Миша взялся меня проводить, оставив Анархиста спать на своем кресле. Я чувствовала себя неважно, все вокруг плыло и мерцало, ватные ноги не слушались, но очень хотелось домой. Мишка пытался отговаривать меня от этой поездки, но я была непреклонна. Даже не подозревала, что алкоголь способен такое творить со мной.

- Давай машину поймаем от метро? – ещё в поезде начал уговаривать Фурман
- Зачем? Так трудно три остановки пройтись пешком?
- Не трудно, просто поздно уже, да и ты устала.
- Не тебе решать, устала я или нет – огрызнулась я и пристроила голову к нему на плечо.
- Ну, да. Смотри не засни, не добужусь потом.
- И это тоже мне решать – сквозь дрему отозвалась я.
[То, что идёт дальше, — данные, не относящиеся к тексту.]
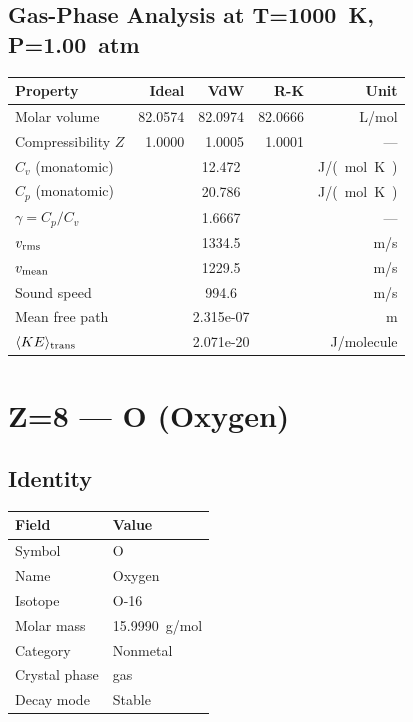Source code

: \documentclass[11pt,a4paper]{article}
\begin{document}
\subsection{Gas-Phase Analysis at T=\SI{1000}{K}, P=\SI{1.00}{atm}}
\begin{tabular}{lrrrr}
  \toprule
  Property & Ideal & VdW & R-K & Unit \\
  \midrule
  Molar volume & 82.0574 & 82.0974 & 82.0666 & \si{L/mol} \\
  Compressibility $Z$ & 1.0000 & 1.0005 & 1.0001 & --- \\
  \midrule
  $C_v$ (monatomic) & \multicolumn{3}{c}{12.472} & \si{J/(mol.K)} \\
  $C_p$ (monatomic) & \multicolumn{3}{c}{20.786} & \si{J/(mol.K)} \\
  $\gamma = C_p/C_v$ & \multicolumn{3}{c}{1.6667} & --- \\
  $v_{\rm rms}$ & \multicolumn{3}{c}{1334.5} & \si{m/s} \\
  $v_{\rm mean}$ & \multicolumn{3}{c}{1229.5} & \si{m/s} \\
  Sound speed & \multicolumn{3}{c}{994.6} & \si{m/s} \\
  Mean free path & \multicolumn{3}{c}{2.315e-07} & \si{m} \\
  $\langle KE \rangle_{\rm trans}$ & \multicolumn{3}{c}{2.071e-20} & \si{J/molecule} \\
  \bottomrule
\end{tabular}

\newpage

\section{Z=8 --- O (Oxygen)}
\label{sec:Z8}

\subsection{Identity}
\begin{tabular}{ll}
  \toprule
  Field & Value \\
  \midrule
  Symbol & O \\
  Name & Oxygen \\
  Isotope & O-16 \\
  Molar mass & \SI{15.9990}{g/mol} \\
  Category & Nonmetal \\
  Crystal phase & gas \\
  Decay mode & Stable \\
  \bottomrule
\end{tabular}
\end{document}
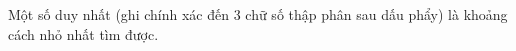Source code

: Một số duy nhất (ghi chính xác đến 3 chữ số thập phân sau dấu phẩy) là khoảng cách nhỏ nhất tìm được.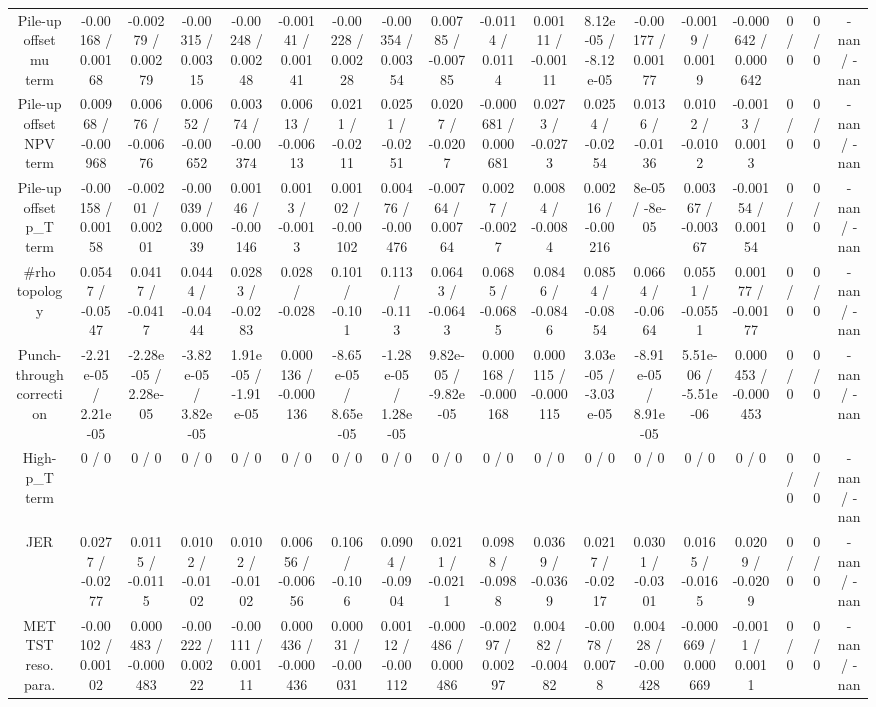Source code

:\documentclass[10pt]{article}
\begin{document}
\begin{table}[htbp]
\begin{center}
\begin{tabular}{|c|c|c|c|c|c|c|c|c|c|c|c|c|c|c|c|c|c|}
  Pile-up offset mu term & -0.00168 / 0.00168 & -0.00279 / 0.00279 & -0.00315 / 0.00315 & -0.00248 / 0.00248 & -0.00141 / 0.00141 & -0.00228 / 0.00228 & -0.00354 / 0.00354 & 0.00785 / -0.00785 & -0.0114 / 0.0114 & 0.00111 / -0.00111 & 8.12e-05 / -8.12e-05 & -0.00177 / 0.00177 & -0.0019 / 0.0019 & -0.000642 / 0.000642 & 0 / 0 & 0 / 0 & -nan / -nan \\ 
  Pile-up offset NPV term & 0.00968 / -0.00968 & 0.00676 / -0.00676 & 0.00652 / -0.00652 & 0.00374 / -0.00374 & 0.00613 / -0.00613 & 0.0211 / -0.0211 & 0.0251 / -0.0251 & 0.0207 / -0.0207 & -0.000681 / 0.000681 & 0.0273 / -0.0273 & 0.0254 / -0.0254 & 0.0136 / -0.0136 & 0.0102 / -0.0102 & -0.0013 / 0.0013 & 0 / 0 & 0 / 0 & -nan / -nan \\ 
  Pile-up offset p_{T} term & -0.00158 / 0.00158 & -0.00201 / 0.00201 & -0.00039 / 0.00039 & 0.00146 / -0.00146 & 0.0013 / -0.0013 & 0.00102 / -0.00102 & 0.00476 / -0.00476 & -0.00764 / 0.00764 & 0.0027 / -0.0027 & 0.0084 / -0.0084 & 0.00216 / -0.00216 & 8e-05 / -8e-05 & 0.00367 / -0.00367 & -0.00154 / 0.00154 & 0 / 0 & 0 / 0 & -nan / -nan \\ 
  #rho topology & 0.0547 / -0.0547 & 0.0417 / -0.0417 & 0.0444 / -0.0444 & 0.0283 / -0.0283 & 0.028 / -0.028 & 0.101 / -0.101 & 0.113 / -0.113 & 0.0643 / -0.0643 & 0.0685 / -0.0685 & 0.0846 / -0.0846 & 0.0854 / -0.0854 & 0.0664 / -0.0664 & 0.0551 / -0.0551 & 0.00177 / -0.00177 & 0 / 0 & 0 / 0 & -nan / -nan \\ 
  Punch-through correction & -2.21e-05 / 2.21e-05 & -2.28e-05 / 2.28e-05 & -3.82e-05 / 3.82e-05 & 1.91e-05 / -1.91e-05 & 0.000136 / -0.000136 & -8.65e-05 / 8.65e-05 & -1.28e-05 / 1.28e-05 & 9.82e-05 / -9.82e-05 & 0.000168 / -0.000168 & 0.000115 / -0.000115 & 3.03e-05 / -3.03e-05 & -8.91e-05 / 8.91e-05 & 5.51e-06 / -5.51e-06 & 0.000453 / -0.000453 & 0 / 0 & 0 / 0 & -nan / -nan \\ 
  High-p_{T} term & 0 / 0 & 0 / 0 & 0 / 0 & 0 / 0 & 0 / 0 & 0 / 0 & 0 / 0 & 0 / 0 & 0 / 0 & 0 / 0 & 0 / 0 & 0 / 0 & 0 / 0 & 0 / 0 & 0 / 0 & 0 / 0 & -nan / -nan \\ 
  JER & 0.0277 / -0.0277 & 0.0115 / -0.0115 & 0.0102 / -0.0102 & 0.0102 / -0.0102 & 0.00656 / -0.00656 & 0.106 / -0.106 & 0.0904 / -0.0904 & 0.0211 / -0.0211 & 0.0988 / -0.0988 & 0.0369 / -0.0369 & 0.0217 / -0.0217 & 0.0301 / -0.0301 & 0.0165 / -0.0165 & 0.0209 / -0.0209 & 0 / 0 & 0 / 0 & -nan / -nan \\ 
  MET TST reso. para. & -0.00102 / 0.00102 & 0.000483 / -0.000483 & -0.00222 / 0.00222 & -0.00111 / 0.00111 & 0.000436 / -0.000436 & 0.00031 / -0.00031 & 0.00112 / -0.00112 & -0.000486 / 0.000486 & -0.00297 / 0.00297 & 0.00482 / -0.00482 & -0.0078 / 0.0078 & 0.00428 / -0.00428 & -0.000669 / 0.000669 & -0.0011 / 0.0011 & 0 / 0 & 0 / 0 & -nan / -nan \\ 

\end{tabular}
\end{center}
\end{table}
\end{document}
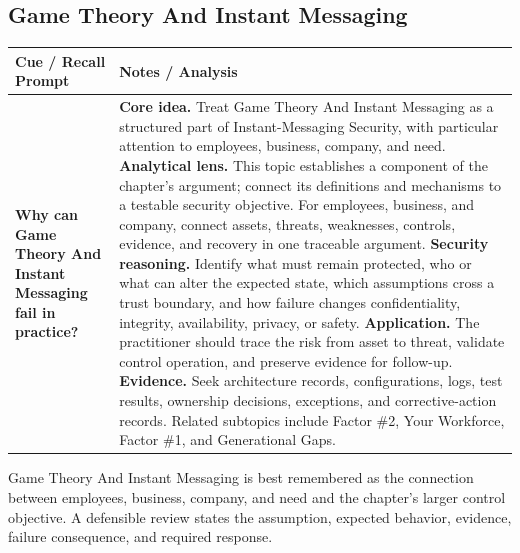 \documentclass[11pt]{article}
\newcommand{\CornellHeader}{%
\rowcolor{Navy}\color{white}\bfseries Cue / Recall Prompt & \color{white}\bfseries Notes / Analysis\\\hline}
\newcommand{\CornellRow}[2]{%
\cellcolor{CueGray}\RaggedRight\textbf{#1} & \RaggedRight #2\\\hline}
\begin{document}
\subsection*{Game Theory And Instant Messaging}
\begin{longtable}{>{\RaggedRight\arraybackslash}p{}|>{\RaggedRight\arraybackslash}p{}}
\CornellHeader
\CornellRow{Why can Game Theory And Instant Messaging fail in practice?}{\textbf{Core idea.} Treat Game Theory And Instant Messaging as a structured part of Instant-Messaging Security, with particular attention to employees, business, company, and need. \textbf{Analytical lens.} This topic establishes a component of the chapter's argument; connect its definitions and mechanisms to a testable security objective. For employees, business, and company, connect assets, threats, weaknesses, controls, evidence, and recovery in one traceable argument. \textbf{Security reasoning.} Identify what must remain protected, who or what can alter the expected state, which assumptions cross a trust boundary, and how failure changes confidentiality, integrity, availability, privacy, or safety. \textbf{Application.} The practitioner should trace the risk from asset to threat, validate control operation, and preserve evidence for follow-up. \textbf{Evidence.} Seek architecture records, configurations, logs, test results, ownership decisions, exceptions, and corrective-action records. Related subtopics include Factor \#2, Your Workforce, Factor \#1, and Generational Gaps.}
\end{longtable}
\begin{topicsummary}
Game Theory And Instant Messaging is best remembered as the connection between employees, business, company, and need and the chapter's larger control objective. A defensible review states the assumption, expected behavior, evidence, failure consequence, and required response.
\end{topicsummary}
\end{document}
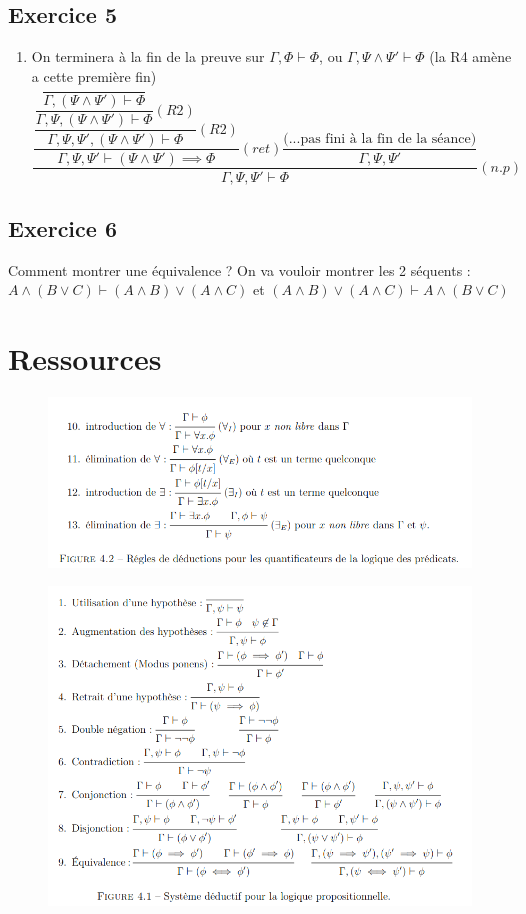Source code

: \documentclass[a4paper]{article}
\begin{document}
    \subsection*{Exercice 5}
    \begin{enumerate}
      \item On terminera à la fin de la preuve sur     $\Gamma,\Phi \vdash \Phi$,     ou     $\Gamma, \Psi \land \Psi ' \vdash \Phi$     (la R4 amène a cette première fin)\\
        $\dfrac{\dfrac{\dfrac{\dfrac{\dfrac{}{\Gamma,(\Psi \land \Psi ')\vdash \Phi}}{\Gamma, \Psi, (\Psi \land \Psi ')\vdash \Phi}(R2)}{\Gamma, \Psi, \Psi ' , (\Psi \land \Psi ')\vdash \Phi}(R2)}{ \Gamma, \Psi, \Psi ' \vdash (\Psi \land \Psi ' )\implies \Phi }(ret) \dfrac{\text{(...pas fini à la fin de la séance)}}{\Gamma, \Psi , \Psi '}}{\Gamma, \Psi, \Psi ' \vdash \Phi}(n.p)$\\
    \end{enumerate}
    \subsection*{Exercice 6}
    Comment montrer une équivalence ?
    On va vouloir montrer les 2 séquents : \\
    $A\land (B\lor C)\vdash (A\land B)\lor (A \land C)$ et $(A\land B)\lor (A\land C) \vdash A\land(B \lor C)$

\section{Ressources}
\begin{figure}[!h]
  \includegraphics[scale = 0.67]{log_prop_quantificateur.png}
\end{figure}
\begin{figure}[!h]
  \includegraphics[scale = 0.67]{logique_propositionnelle.png}
\end{figure}
\end{document}
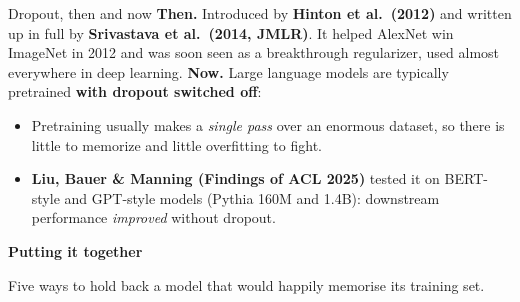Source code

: \documentclass[aspectratio=43]{beamer}
\begin{document}
\begin{frame}{Dropout, then and now}
  \small
  \textbf{Then.} Introduced by \textbf{Hinton et al.\ (2012)} and written up in full by
  \textbf{Srivastava et al.\ (2014, JMLR)}. It helped AlexNet win ImageNet in 2012 and was soon
  seen as a breakthrough regularizer, used almost everywhere in deep learning.
  \vskip 4pt
  {\small \textbf{Now.} Large language models are typically pretrained \textbf{with dropout
  switched off}:}
  \begin{itemize}\small
    \item Pretraining usually makes a \emph{single pass} over an enormous dataset, so there is
      little to memorize and little overfitting to fight.
    \item \textbf{Liu, Bauer \& Manning (Findings of ACL 2025)} tested it on BERT-style and
      GPT-style models (Pythia 160M and 1.4B): downstream performance \emph{improved} without
      dropout.
  \end{itemize}
  \vskip 3pt
\end{frame}

\begin{frame}[plain]
  \vfill
  \begin{center}
    {\Large\color{popblue}\textbf{Putting it together}}\\[0.9em]
    \begin{minipage}{0.82\textwidth}\centering\small
      Five ways to hold back a model that would happily memorise its training set.
    \end{minipage}
  \end{center}
  \vfill
\end{frame}
\end{document}
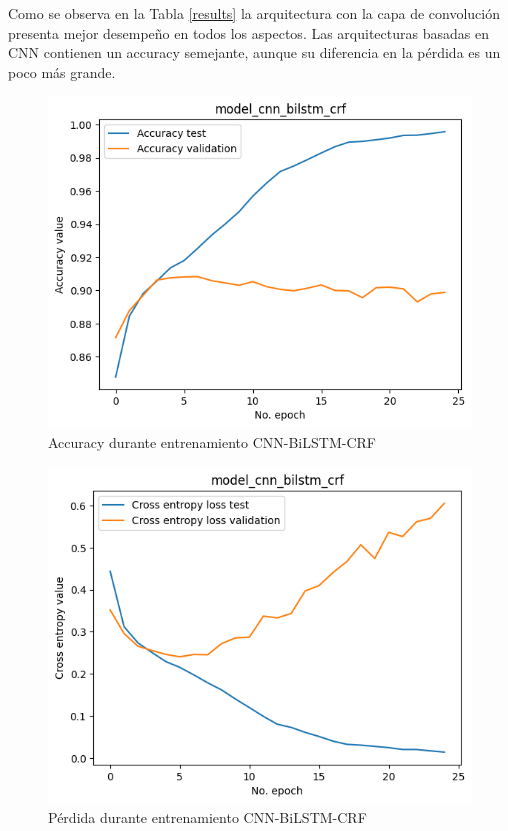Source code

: \documentclass[runningheads]{llncs}
\begin{document}
Como se observa en la Tabla \ref{results} la arquitectura con la capa de convolución
presenta mejor desempeño en todos los aspectos. Las arquitecturas basadas en CNN 
contienen un accuracy semejante, aunque su diferencia en la pérdida es un poco más
grande.

\begin{figure}
	\centering
	\includegraphics[width=12cm]{model_cnn_bilstm_crf_acc.png}
	\caption{Accuracy durante entrenamiento CNN-BiLSTM-CRF}
	\label{acc_fig}
\end{figure}

\begin{figure}
	\centering
	\includegraphics[width=12cm]{model_cnn_bilstm_crf_loss.png}
	\caption{Pérdida durante entrenamiento CNN-BiLSTM-CRF}
	\label{loss_fig}
\end{figure}
\end{document}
Когда мы доехали, мне значительно полегчало, а свежий воздух поздней весны практически исцелил меня. Было приятно очутиться на улице под фонарями, когда одинокие люди ютились у столбов, надеясь на последний автобус.

- Может, все-таки машину? – не унимался Мишка
- Прекращай давить на мозги, а то оставлю тебя здесь.
- Ну, чего ты упрямишься? Быстрее будет, да и мне спокойней.
- Слышь, не нуди, а то, правда, тут оставлю. – Мишка обнял меня за плечи.
- Проехали, не кипятись. Можешь быстрее идти? Я что-то замерзаю.
- Ладно.

Достаточно быстро мы пришли ко мне. У парадной Мишка замялся, пока я отчаянно искала ключи в рюкзаке. И когда открыла дверь, он уже был готов уйти.

- Куда собрался?
- Домой, наверное, – неуверенно ответил он
- Ишь, чего вздумал, поднимайся. Пойдем чая заварю. Сегодня ты останешься здесь
- Неудобно как-то.
- Неудобно на руках ходить, а в гости зайти очень даже удобно. Самое оно, в общем.
- А магазин круглосуточный ещё есть?
- Да, там же, по улице вниз. Зачем тебе?
- Подумал купить что-нибудь, типа тортик, неудобно как-то без ничего. Может, вина.
- Ну, хорошо – я улыбнулась – можно вина, мама не будет рычать.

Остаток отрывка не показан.